Directions. Write out every line exactly, from the start of the records below to the line with "今日吃瓜在线: 每日同步全网", and stop there. Don't write out the pictures.
Top of Information supplied
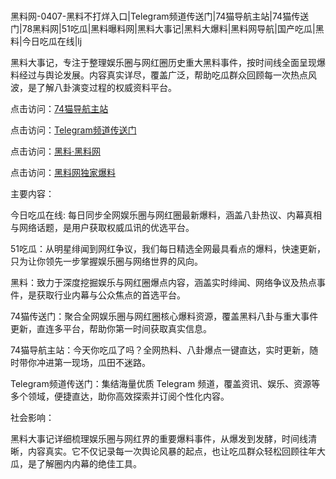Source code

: #
黑料网-0407-黑料不打烊入口|Telegram频道传送门|74猫导航主站|74猫传送门|78黑料网|51吃瓜|黑料曝料网|黑料大事记|黑料大爆料|黑料网导航|国产吃瓜|黑料|今日吃瓜在线|lj

黑料大事记，专注于整理娱乐圈与网红圈历史重大黑料事件，按时间线全面呈现爆料经过与舆论发展。内容真实详尽，覆盖广泛，帮助吃瓜群众回顾每一次热点风波，是了解八卦演变过程的权威资料平台。


点击访问：<a href="https://74mao.com/">74猫导航主站</a>

点击访问：<a href="https://74mao.com/">Telegram频道传送门</a>

点击访问：<a href="https://qfwfg.pages.dev/">黑料·黑料网</a>

点击访问：<a href="https://tyer.pages.dev/">黑料网独家爆料</a>


主要内容：

今日吃瓜在线: 每日同步全网娱乐圈与网红圈最新爆料，涵盖八卦热议、内幕真相与网络话题，是用户获取权威瓜讯的优选平台。

51吃瓜：从明星绯闻到网红争议，我们每日精选全网最具看点的爆料，快速更新，只为让你领先一步掌握娱乐圈与网络世界的风向。

黑料：致力于深度挖掘娱乐与网红圈爆点内容，涵盖实时绯闻、网络争议及热点事件，是获取行业内幕与公众焦点的首选平台。

74猫传送门：聚合全网娱乐圈与网红圈核心爆料资源，覆盖黑料八卦与重大事件更新，直连多平台，帮助你第一时间获取真实信息。

74猫导航主站：今天你吃瓜了吗？全网热料、八卦爆点一键直达，实时更新，随时带你冲进第一现场，瓜田不迷路。

Telegram频道传送门：集结海量优质 Telegram 频道，覆盖资讯、娱乐、资源等多个领域，便捷直达，助你高效探索并订阅个性化内容。

社会影响：

黑料大事记详细梳理娱乐圈与网红界的重要爆料事件，从爆发到发酵，时间线清晰，内容真实。它不仅记录每一次舆论风暴的起点，也让吃瓜群众轻松回顾往年大瓜，是了解圈内内幕的绝佳工具。

<span style="display:none;">[Canonical link](https://github.com/yh9998/1277 ）</span>
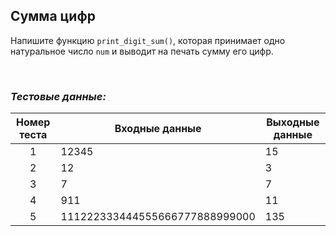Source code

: ## Сумма цифр

Напишите функцию <code>print_digit_sum()</code>, которая принимает одно натуральное число <code>num</code> и выводит на печать сумму его цифр.

<br>

### *Тестовые данные:*

| Номер теста | Входные данные                 | Выходные данные |
|:-----------:|--------------------------------|-----------------|
|      1      | 12345                          | 15              |
|      2      | 12                             | 3               |
|      3      | 7                              | 7               |
|      4      | 911                            | 11              |
|      5      | 111222333444555666777888999000 | 135             |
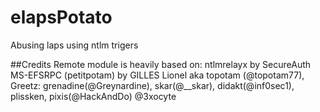 # elapsPotato
Abusing laps using ntlm trigers

##Credits
Remote module is heavily based on:
ntlmrelayx by SecureAuth
MS-EFSRPC (petitpotam) by GILLES Lionel aka topotam (@topotam77), Greetz: grenadine(@Greynardine), skar(@__skar), didakt(@inf0sec1), plissken, pixis(@HackAndDo) @3xocyte
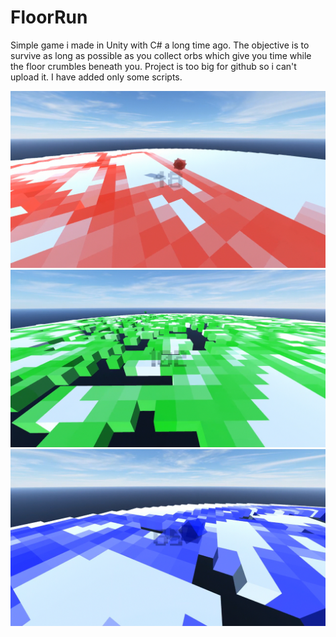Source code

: # FloorRun
Simple game i made in Unity with C# a long time ago. The objective is to survive as long as possible as you collect orbs which give you time while the floor crumbles beneath you.
Project is too big for github so i can't upload it. I have added only some scripts.


![demo1](demo1.jpg)
![demo2](demo2.jpg)
![demo3](demo3.jpg)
Bottom of Information supplied
Solution.
Source code

: #
黑料网-0407-黑料不打烊入口|Telegram频道传送门|74猫导航主站|74猫传送门|78黑料网|51吃瓜|黑料曝料网|黑料大事记|黑料大爆料|黑料网导航|国产吃瓜|黑料|今日吃瓜在线|lj

黑料大事记，专注于整理娱乐圈与网红圈历史重大黑料事件，按时间线全面呈现爆料经过与舆论发展。内容真实详尽，覆盖广泛，帮助吃瓜群众回顾每一次热点风波，是了解八卦演变过程的权威资料平台。


点击访问：<a href="https://74mao.com/">74猫导航主站</a>

点击访问：<a href="https://74mao.com/">Telegram频道传送门</a>

点击访问：<a href="https://qfwfg.pages.dev/">黑料·黑料网</a>

点击访问：<a href="https://tyer.pages.dev/">黑料网独家爆料</a>


主要内容：

今日吃瓜在线: 每日同步全网娱乐圈与网红圈最新爆料，涵盖八卦热议、内幕真相与网络话题，是用户获取权威瓜讯的优选平台。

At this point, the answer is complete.